Consider the OOP tutorials:
- Model animal kingdom (single-cell<-multi-cell<-bacteria<-....<-ape<-human)
This doesn't work. This is not what the real world is like - where is virus? Our entire flora and fauna is: Genome + a bunch of other stuff. The inheritance here is expressed via prototyping - one or more genomes are combined to produce another genome based on values - not types.

- Bicycle<-Car<-Truck<-Train?<-Airplane?<?- boat?
Again, unrealistic model of the world. Vehicles do not inherit - bicycle has nothing to do with car, except that it has round things which could in both cases be called wheels.

Typical architectural abstraction is that some things are ignored or thrown away. For purposes of registration, number of axes and engine capacity is a good abstraction. But again there is a problem - Vintage car from before 19xx is taxed based on one value while cars above certain power but without filter first registered before 2000 are exempt from this by law passed in 2002, but it applies only retroactively to vehicles registered before Feb 28 2004 except if vehicle was imported before 2003 or manufactured domestically......

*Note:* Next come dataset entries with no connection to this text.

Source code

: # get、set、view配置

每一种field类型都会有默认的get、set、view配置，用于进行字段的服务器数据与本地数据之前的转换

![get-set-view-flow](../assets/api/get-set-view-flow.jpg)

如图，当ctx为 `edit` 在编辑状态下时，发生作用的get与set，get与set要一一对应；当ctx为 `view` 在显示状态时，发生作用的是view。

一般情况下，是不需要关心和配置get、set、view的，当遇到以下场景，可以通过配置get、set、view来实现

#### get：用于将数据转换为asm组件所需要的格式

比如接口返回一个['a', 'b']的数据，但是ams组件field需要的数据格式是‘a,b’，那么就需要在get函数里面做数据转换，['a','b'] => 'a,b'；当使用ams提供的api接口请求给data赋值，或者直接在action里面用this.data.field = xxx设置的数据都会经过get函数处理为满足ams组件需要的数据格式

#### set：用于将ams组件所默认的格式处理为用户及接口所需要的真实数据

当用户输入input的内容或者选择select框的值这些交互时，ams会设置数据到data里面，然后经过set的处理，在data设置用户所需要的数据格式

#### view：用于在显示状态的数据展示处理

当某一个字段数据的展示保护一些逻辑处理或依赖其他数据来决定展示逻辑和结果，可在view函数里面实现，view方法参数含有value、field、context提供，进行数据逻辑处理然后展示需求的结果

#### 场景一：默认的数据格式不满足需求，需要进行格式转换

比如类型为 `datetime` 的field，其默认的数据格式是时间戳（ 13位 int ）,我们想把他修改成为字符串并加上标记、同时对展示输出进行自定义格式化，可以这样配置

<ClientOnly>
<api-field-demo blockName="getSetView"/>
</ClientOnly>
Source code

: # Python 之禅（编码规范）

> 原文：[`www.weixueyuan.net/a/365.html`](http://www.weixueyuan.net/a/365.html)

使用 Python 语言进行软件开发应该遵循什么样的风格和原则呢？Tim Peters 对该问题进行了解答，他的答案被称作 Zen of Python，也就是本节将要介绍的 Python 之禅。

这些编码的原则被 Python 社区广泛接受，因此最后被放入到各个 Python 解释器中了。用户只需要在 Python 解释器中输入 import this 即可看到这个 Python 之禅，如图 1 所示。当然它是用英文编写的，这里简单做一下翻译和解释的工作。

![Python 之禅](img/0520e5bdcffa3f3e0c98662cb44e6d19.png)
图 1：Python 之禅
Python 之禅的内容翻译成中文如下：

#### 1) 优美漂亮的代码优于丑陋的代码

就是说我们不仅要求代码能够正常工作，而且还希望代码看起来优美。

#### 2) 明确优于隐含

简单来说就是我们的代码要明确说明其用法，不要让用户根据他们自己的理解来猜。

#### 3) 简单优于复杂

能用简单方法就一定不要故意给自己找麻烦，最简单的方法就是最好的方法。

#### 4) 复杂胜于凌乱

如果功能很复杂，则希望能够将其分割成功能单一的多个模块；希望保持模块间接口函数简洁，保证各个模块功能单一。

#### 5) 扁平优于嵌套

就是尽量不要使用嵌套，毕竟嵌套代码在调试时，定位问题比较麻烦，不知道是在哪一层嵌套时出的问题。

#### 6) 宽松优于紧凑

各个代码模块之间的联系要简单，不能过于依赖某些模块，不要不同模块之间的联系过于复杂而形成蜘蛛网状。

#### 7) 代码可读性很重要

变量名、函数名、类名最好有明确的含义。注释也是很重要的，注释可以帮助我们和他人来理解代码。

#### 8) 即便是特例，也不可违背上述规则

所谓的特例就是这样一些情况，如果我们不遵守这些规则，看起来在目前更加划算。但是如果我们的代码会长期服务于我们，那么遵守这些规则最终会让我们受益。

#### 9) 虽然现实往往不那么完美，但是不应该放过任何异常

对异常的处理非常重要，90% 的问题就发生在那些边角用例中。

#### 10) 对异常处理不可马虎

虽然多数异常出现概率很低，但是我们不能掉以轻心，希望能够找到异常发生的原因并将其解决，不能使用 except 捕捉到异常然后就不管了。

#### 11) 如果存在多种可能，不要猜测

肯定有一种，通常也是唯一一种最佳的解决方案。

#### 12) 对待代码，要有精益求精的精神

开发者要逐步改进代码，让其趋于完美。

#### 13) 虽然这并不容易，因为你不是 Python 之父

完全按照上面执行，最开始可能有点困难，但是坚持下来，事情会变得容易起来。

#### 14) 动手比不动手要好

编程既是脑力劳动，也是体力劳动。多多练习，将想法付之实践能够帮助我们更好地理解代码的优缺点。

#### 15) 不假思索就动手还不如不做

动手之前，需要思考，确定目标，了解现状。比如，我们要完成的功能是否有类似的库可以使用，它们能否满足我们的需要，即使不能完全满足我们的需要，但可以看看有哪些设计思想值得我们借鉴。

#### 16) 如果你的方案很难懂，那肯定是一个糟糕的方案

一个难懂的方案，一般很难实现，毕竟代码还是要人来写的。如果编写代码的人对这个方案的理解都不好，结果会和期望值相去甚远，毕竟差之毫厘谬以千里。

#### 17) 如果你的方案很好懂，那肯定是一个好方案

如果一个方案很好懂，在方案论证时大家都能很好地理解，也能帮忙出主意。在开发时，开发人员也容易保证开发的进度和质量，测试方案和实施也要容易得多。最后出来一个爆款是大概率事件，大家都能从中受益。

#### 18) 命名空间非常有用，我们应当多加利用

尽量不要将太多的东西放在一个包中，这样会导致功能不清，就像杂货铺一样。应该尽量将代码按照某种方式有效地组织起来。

So how do you express this in an interface that has:
int Vehicle::getTaxRate();
The answer is: "// magic happens here in Facade pattern"

And even if such system is properly modeled (taking into consideration that laws are the main model, and that laws are effective over periods of time, and that classifications are often based on exemptions, etc....) - you run into a rule system which operates on a bag of properties.


In an ideal world, with perfect knowledge, with unchangable requirements, with infallible management, with experience developers with arbitrary funds - OO can work well.

At least one or more of above points will fail in real world.

But again, there is no problem with vector being an object, or manager having observer delegates or factory being a singleton or similar... OO applies to model of the domain, and this is where it simply fails to scale, or results in tens of MLOC uber abstracted codebase that requires hundreds of developers just to do trivial tasks. This TOC simply isn't viable anymore, when other approaches consistently deliver more, faster and cheaper.

It's like C++. It's fantastic language. Which is probably why most projects are written in C, and they just use a templated container from time to time, or overload a function here and there. This is just a pragmatic observation - modern C++ is quite cool, except that nobody really uses it for real world, or if they do, much better alternatives exist.

OOP fails as primary design paradigm, but is very convenient as supporting methodology in smaller scale, just like C/C++ are great for native bindings, but practice consistently shows there are much better options for higher level design.
Quote:Original post by Antheus
The opposite of OOP is data-centric model (or even functional programming). There is a data store which holds entire state, and there are lightweight stateless manipulators or agents which traverse this state. Unlike OO, this model is I/O centric collection of black boxes.

Do you have a more googlable term for this than "data-centric model"? Is the main thrust of the concept FP inspired design?